The problem is that this thesis seems to contradict a well known gemara. The gemara (Bava Metziya 59) tells us about a dispute between R’ Eliezer and the Chachamim regarding whether a certain type of oven was tahor or tamei. R’ Eliezer marshaled all types of miraculous signs to prove that truth was on his side, culminating in a prophetic bas kol declaring from Heaven that his position was correct. Yet, the Chachamim stood their ground, rejected the bas kol, and declared the halacha always follows the majority opinion - “Acharei rabim l’hatos”, rov always wins. Based on the analysis above, this gemara is puzzling. Rov is probabilistic truth, but not factual certainty.

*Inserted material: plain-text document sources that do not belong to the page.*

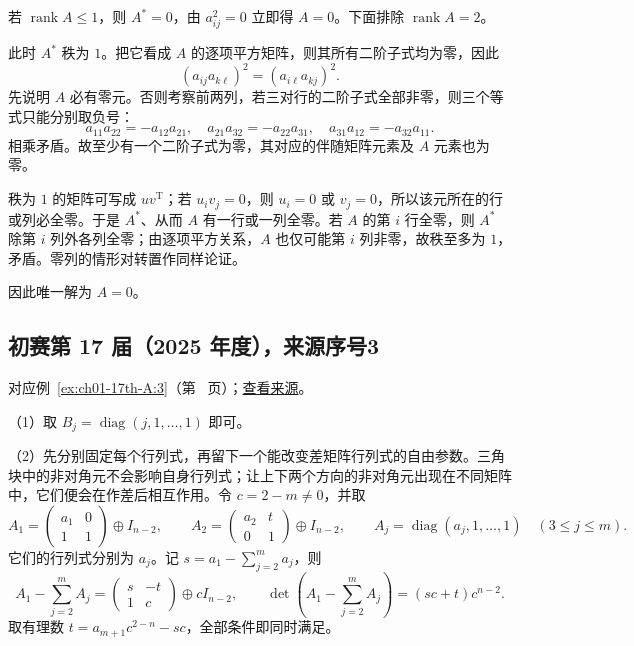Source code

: \documentclass[UTF8,12pt,a4paper,fontset=fandol]{ctexart}
\begin{document}
\begin{solve}

若 $\operatorname{rank}A\leq1$，则 $A^*=0$，由 $a_{ij}^2=0$ 立即得 $A=0$。下面排除 $\operatorname{rank}A=2$。

此时 $A^*$ 秩为 $1$。把它看成 $A$ 的逐项平方矩阵，则其所有二阶子式均为零，因此
\[
(a_{ij}a_{k\ell})^2=(a_{i\ell}a_{kj})^2.
\]
先说明 $A$ 必有零元。否则考察前两列，若三对行的二阶子式全部非零，则三个等式只能分别取负号：
\[
a_{11}a_{22}=-a_{12}a_{21},\quad
 a_{21}a_{32}=-a_{22}a_{31},\quad
 a_{31}a_{12}=-a_{32}a_{11}.
\]
相乘矛盾。故至少有一个二阶子式为零，其对应的伴随矩阵元素及 $A$ 元素也为零。

秩为 $1$ 的矩阵可写成 $uv^{\mathrm T}$；若 $u_i v_j=0$，则 $u_i=0$ 或 $v_j=0$，所以该元所在的行或列必全零。于是 $A^*$、从而 $A$ 有一行或一列全零。若 $A$ 的第 $i$ 行全零，则 $A^*$ 除第 $i$ 列外各列全零；由逐项平方关系，$A$ 也仅可能第 $i$ 列非零，故秩至多为 $1$，矛盾。零列的情形对转置作同样论证。

因此唯一解为 $A=0$。

\end{solve}

\subsection{初赛第 17 届（2025 年度），来源序号3}\label{ans:ch01-17th-A:3}\label{pr:ch01-17th-A:3}

对应例~\ref{ex:ch01-17th-A:3}（第~\pageref{ex:ch01-17th-A:3} 页）；\href{https://github.com/lzxcr/cmc-mathematics/blob/64916fa1fdbc3e444a652eca204d5669058ee321/src/problems/preliminary/17/03.md}{查看来源}。

\begin{solve}

（1）取 $B_j=\operatorname{diag}(j,1,\ldots,1)$ 即可。

（2）先分别固定每个行列式，再留下一个能改变差矩阵行列式的自由参数。三角块中的非对角元不会影响自身行列式；让上下两个方向的非对角元出现在不同矩阵中，它们便会在作差后相互作用。令 $c=2-m\neq0$，并取
\[
A_1=\begin{pmatrix}a_1&0\\1&1\end{pmatrix}\oplus I_{n-2},
\qquad
A_2=\begin{pmatrix}a_2&t\\0&1\end{pmatrix}\oplus I_{n-2},
\qquad
A_j=\operatorname{diag}(a_j,1,\ldots,1)\quad(3\leq j\leq m).
\]
它们的行列式分别为 $a_j$。记 $s=a_1-\sum_{j=2}^m a_j$，则
\[
A_1-\sum_{j=2}^mA_j
=\begin{pmatrix}s&-t\\1&c\end{pmatrix}\oplus cI_{n-2},
\qquad
\det\left(A_1-\sum_{j=2}^mA_j\right)=(sc+t)c^{n-2}.
\]
取有理数 $t=a_{m+1}c^{2-n}-sc$，全部条件即同时满足。

\end{solve}
\end{document}
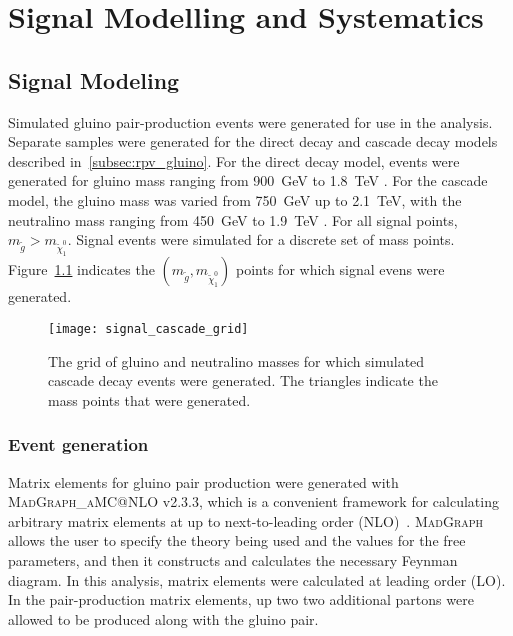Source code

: \chapter{Signal Modelling and Systematics} \label{ch:signal}

\section{Signal Modeling}\label{sec:signal_modeling}

Simulated gluino pair-production events were generated for use in the analysis.
Separate samples were generated for the direct decay and cascade decay models described in~\ref{subsec:rpv_gluino}.
For the direct decay model, events were generated for gluino mass ranging from 900~GeV to 1.8~TeV .
For the cascade model, the gluino mass was varied from 750~GeV up to 2.1~TeV, with the neutralino mass ranging from
450~GeV to 1.9~TeV .
For all signal points, $m_{\tilde{g}} > m_{\tilde{\chi}_1^0}$.
Signal events were simulated for a discrete set of mass points.
Figure~\ref{fig:signal_cascade_grid} indicates the $\left(m_{\tilde{g}}, m_{\tilde{\chi}_1^0}\right)$ points for which
signal evens were generated.

\begin{figure}[!ht]
    \centering
\texttt{[image: signal\_cascade\_grid]}
\caption{The grid of gluino and neutralino masses for which simulated cascade decay events were generated. The triangles
indicate the mass points that were generated.}
\label{fig:signal_cascade_grid}
\end{figure}

\subsection{Event generation}\label{subsec:signal_event_gen}

Matrix elements for gluino pair production were generated with \textsc{MadGraph\_aMC@NLO} v2.3.3,
which is a convenient framework for calculating arbitrary matrix elements at up to next-to-leading order (NLO)~\cite{signal-madgraph}.
\textsc{MadGraph} allows the user to specify the theory being used and the values for the free parameters,
and then it constructs and calculates the necessary Feynman diagram.
In this analysis, matrix elements were calculated at leading order (LO).
In the pair-production matrix elements, up two two additional partons were allowed to be produced along with the
gluino pair.

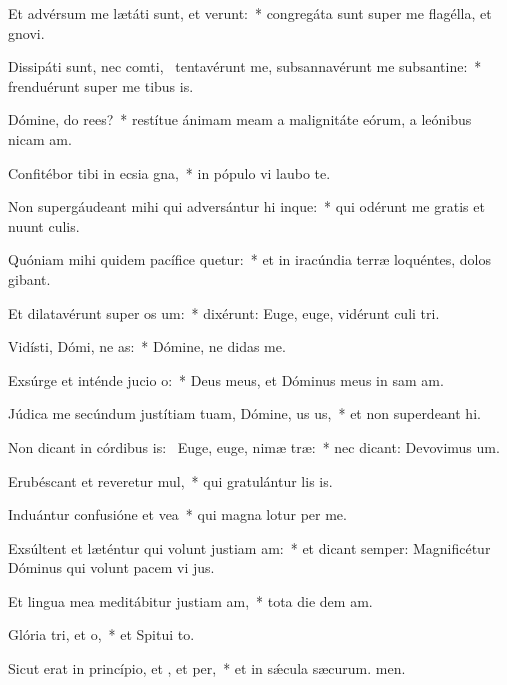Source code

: \item Et advérsum me lætáti sunt, et verunt:~* congregáta sunt super me flagélla, et gnovi.
\item Dissipáti sunt, nec comti,~\pscross{} tentavérunt me, subsannavérunt me subsantine:~* frenduérunt super me tibus is.
\item Dómine, do rees?~* restítue ánimam meam a malignitáte eórum, a leónibus nicam am.
\item Confitébor tibi in ecsia gna,~* in pópulo vi laubo te.
\item Non supergáudeant mihi qui adversántur hi inque:~* qui odérunt me gratis et nuunt culis.
\item Quóniam mihi quidem pacífice quetur:~* et in iracúndia terræ loquéntes, dolos gibant.
\item Et dilatavérunt super  os um:~* dixérunt: Euge, euge, vidérunt culi tri.
\item Vidísti, Dómi, ne as:~* Dómine, ne didas  me.
\item Exsúrge et inténde jucio o:~* Deus meus, et Dóminus meus in sam am.
\item Júdica me secúndum justítiam tuam, Dómine, us us,~* et non superdeant hi.
\item Non dicant in córdibus is:~\pscross{} Euge, euge, nimæ træ:~* nec dicant: Devovimus um.
\item Erubéscant et reveretur mul,~* qui gratulántur lis is.
\item Induántur confusióne et vea~* qui magna lotur per me.
\item Exsúltent et læténtur qui volunt justiam am:~* et dicant semper: Magnificétur Dóminus qui volunt pacem vi jus.
\item Et lingua mea meditábitur justiam am,~* tota die dem am.
\item Glória tri, et o,~* et Spitui to.
\item Sicut erat in princípio, et , et per,~* et in sǽcula sæcurum. men.
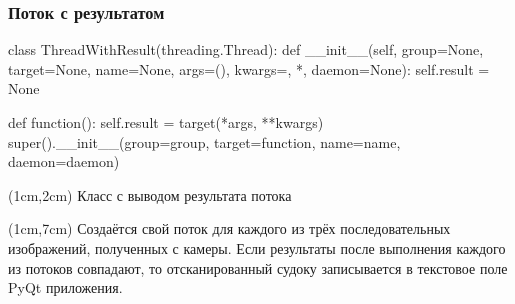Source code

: \documentclass{beamer}
\begin{document}
\begin{frame}[fragile]
\frametitle{Поток с результатом}
\begin{pythoncode}
class ThreadWithResult(threading.Thread):
    def __init__(self, group=None, target=None, name=None,
                 args=(), kwargs={}, *, daemon=None):
        self.result = None

        def function():
            self.result = target(*args, **kwargs)
        super().__init__(group=group, target=function,
                         name=name, daemon=daemon)
\end{pythoncode}

\begin{textblock*}{8cm}(1cm,2cm)
Класс с выводом результата потока
\end{textblock*}

\begin{textblock*}{10cm}(1cm,7cm)
\footnotesize Создаётся свой поток для каждого из трёх последовательных изображений, полученных с камеры. Если результаты после выполнения каждого из потоков совпадают, то отсканированный судоку записывается в текстовое поле PyQt приложения.
\end{textblock*}

\end{frame}
\end{document}
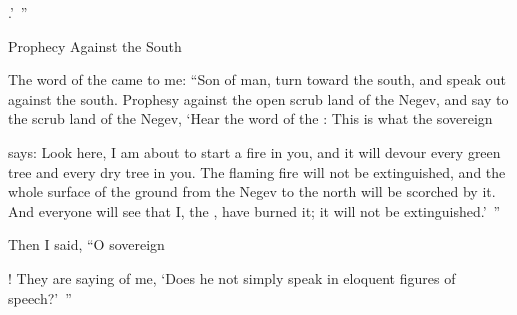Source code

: {{}.’ ”
\par }{\SH Prophecy Against the South
\par }{\PP {} The word
of the {}
came to me:
“Son
of man,
turn
toward
the south,
and speak
out against the south.
Prophesy
against the open scrub land
of the Negev,
and say
to the scrub land
of the Negev,
‘Hear
the word
of the {}: This is what the sovereign

{}
says: Look
here, I am about to start a fire
in you,
and it will devour
every
green
tree
and every
dry
tree
in you. The flaming
fire
will not
be extinguished,
and the whole
surface
of the ground from the Negev
to the north
will be scorched by it.
And everyone
will see
that
I,
the {},
have burned
it; it will not
be extinguished.’ ”
\par }{\PP {}Then I said,
“O
sovereign

{}! They
are saying
of me, ‘Does he not
simply speak
in eloquent figures of speech?’ ”

}
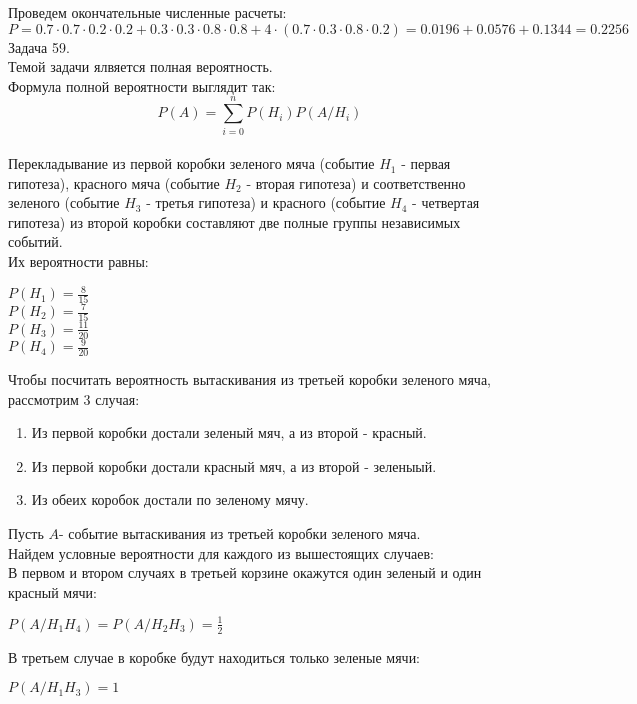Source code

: Проведем окончательные численные расчеты:\\
$P=0.7\cdot 0.7\cdot 0.2\cdot 0.2+0.3\cdot 0.3\cdot 0.8\cdot 0.8+4\cdot(0.7\cdot 0.3\cdot 0.8\cdot 0.2)=0.0196+0.0576+0.1344=0.2256$\\

Задача 59.\\
Темой задачи ялвяется полная вероятность.\\
Формула полной вероятности выглядит так:\\
$$P(A)=\sum_{i=0}^{n} P(H_i)P(A/H_i)$$\\
Перекладывание из первой коробки зеленого мяча (событие $H_1$ - первая гипотеза), красного мяча (событие $H_2$ - вторая гипотеза) и соответственно зеленого (событие $H_3$ - третья гипотеза) и красного (событие $H_4$ - четвертая гипотеза) из второй коробки составляют две полные группы независимых событий.\\
Их вероятности равны:\\
\begin{center}
$P(H_1)=\frac{8}{15}$\\
$P(H_2)=\frac{7}{15}$\\
$P(H_3)=\frac{11}{20}$\\
$P(H_4)=\frac{9}{20}$\\
\end{center}
Чтобы посчитать вероятность вытаскивания из третьей коробки зеленого мяча, рассмотрим 3 случая:\\
\begin{enumerate}
\item Из первой коробки достали зеленый мяч, а из второй - красный.
\item Из первой коробки достали красный мяч, а из второй - зеленыый.
\item Из обеих коробок достали по зеленому мячу.
\end{enumerate}
Пусть $A$- событие вытаскивания из третьей коробки зеленого мяча.\\
Найдем условные вероятности для каждого из вышестоящих случаев:\\
В первом и втором случаях в третьей корзине окажутся один зеленый и один красный мячи:\\
\begin{center}
$P(A/H_1 H_4)=P(A/H_2 H_3)=\frac{1}{2}$\\
\end{center}
В третьем случае в коробке будут находиться только зеленые мячи:\\
\begin{center}
$P(A/H_1 H_3)=1$\\
\end{center}
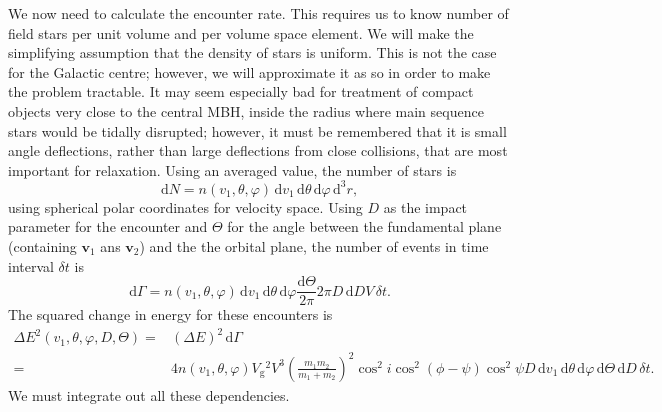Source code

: \documentclass[useAMS,usedcolumn,usegraphicx,usenatbib]{mn2e}
\newcommand{\sub}[1]{\ensuremath{_\mathrm{#1}}}
\newcommand{\dd}{\ensuremath{\mathrm{d}}}
\begin{document}
\begin{onecolumn}
We now need to calculate the encounter rate. This requires us to know number of field stars per unit volume and per volume space element. We will make the simplifying assumption that the density of stars is uniform. This is not the case for the Galactic centre; however, we will approximate it as so in order to make the problem tractable. It may seem especially bad for treatment of compact objects very close to the central MBH, inside the radius where main sequence stars would be tidally disrupted; however, it must be remembered that it is small angle deflections, rather than large deflections from close collisions, that are most important for relaxation. Using an averaged value, the number of stars is
\begin{equation}
\dd N = n(v_1, \theta, \varphi)\,\dd v_1 \,\dd \theta \,\dd \varphi \,\dd^3r,
\end{equation}
using spherical polar coordinates for velocity space. Using $D$ as the impact parameter for the encounter and $\Theta$ for the angle between the fundamental plane (containing $\boldsymbol{v}_1$ ans $\boldsymbol{v}_2$) and the the orbital plane, the number of events in time interval $\delta t$ is
\begin{equation}
\dd \Gamma =  n(v_1, \theta, \varphi)\,\dd v_1 \,\dd \theta \,\dd \varphi \frac{\dd \Theta}{2\pi} 2\pi D \,\dd D V \,\delta t.
\end{equation}
The squared change in energy for these encounters is
\begin{align}
\Delta E^2(v_1,\theta,\varphi,D,\Theta) = {} & \left(\Delta E\right)^2\,\dd \Gamma\\
 = {} & 4 n(v_1,\theta,\varphi)V\sub{g}^2V^3\left(\frac{m_1m_2}{m_1+m_2}\right)^2\cos^2i\cos^2(\phi-\psi)\cos^2\psi D\,\dd v_1\,\dd\theta\,\dd\varphi\,\dd\Theta\,\dd D\,\delta t.
\end{align}
We must integrate out all these dependencies.


\end{onecolumn}
\end{document}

Given no other information, we would assume the majority opinion is correct, just like in the absence of other information we assume a person touched one of the 9 frogs and not the 1 sheretz in a pile. But if we have a window on certainty, then that should trump rov. Just like a revelation of a Navi that factually the sheretz was touched and not a frog renders any discussion of what probably happened moot, the prophetic revelation of by the bas kol that R’ Eliezer is right should render any discussion of majority vs. minority moot.
Why is this case of tanir shel achna’i, the debate between R’ Eliezer and Chachamim, different than the case of 9 frogs and one sheretz?
(A similar question appears in Koveitz Divrei Sofrim of R’ Elchanan, and I think there is more than one way to skin this cat. I like the kashe so I figured I would share it to give you some oneg Shabbos.)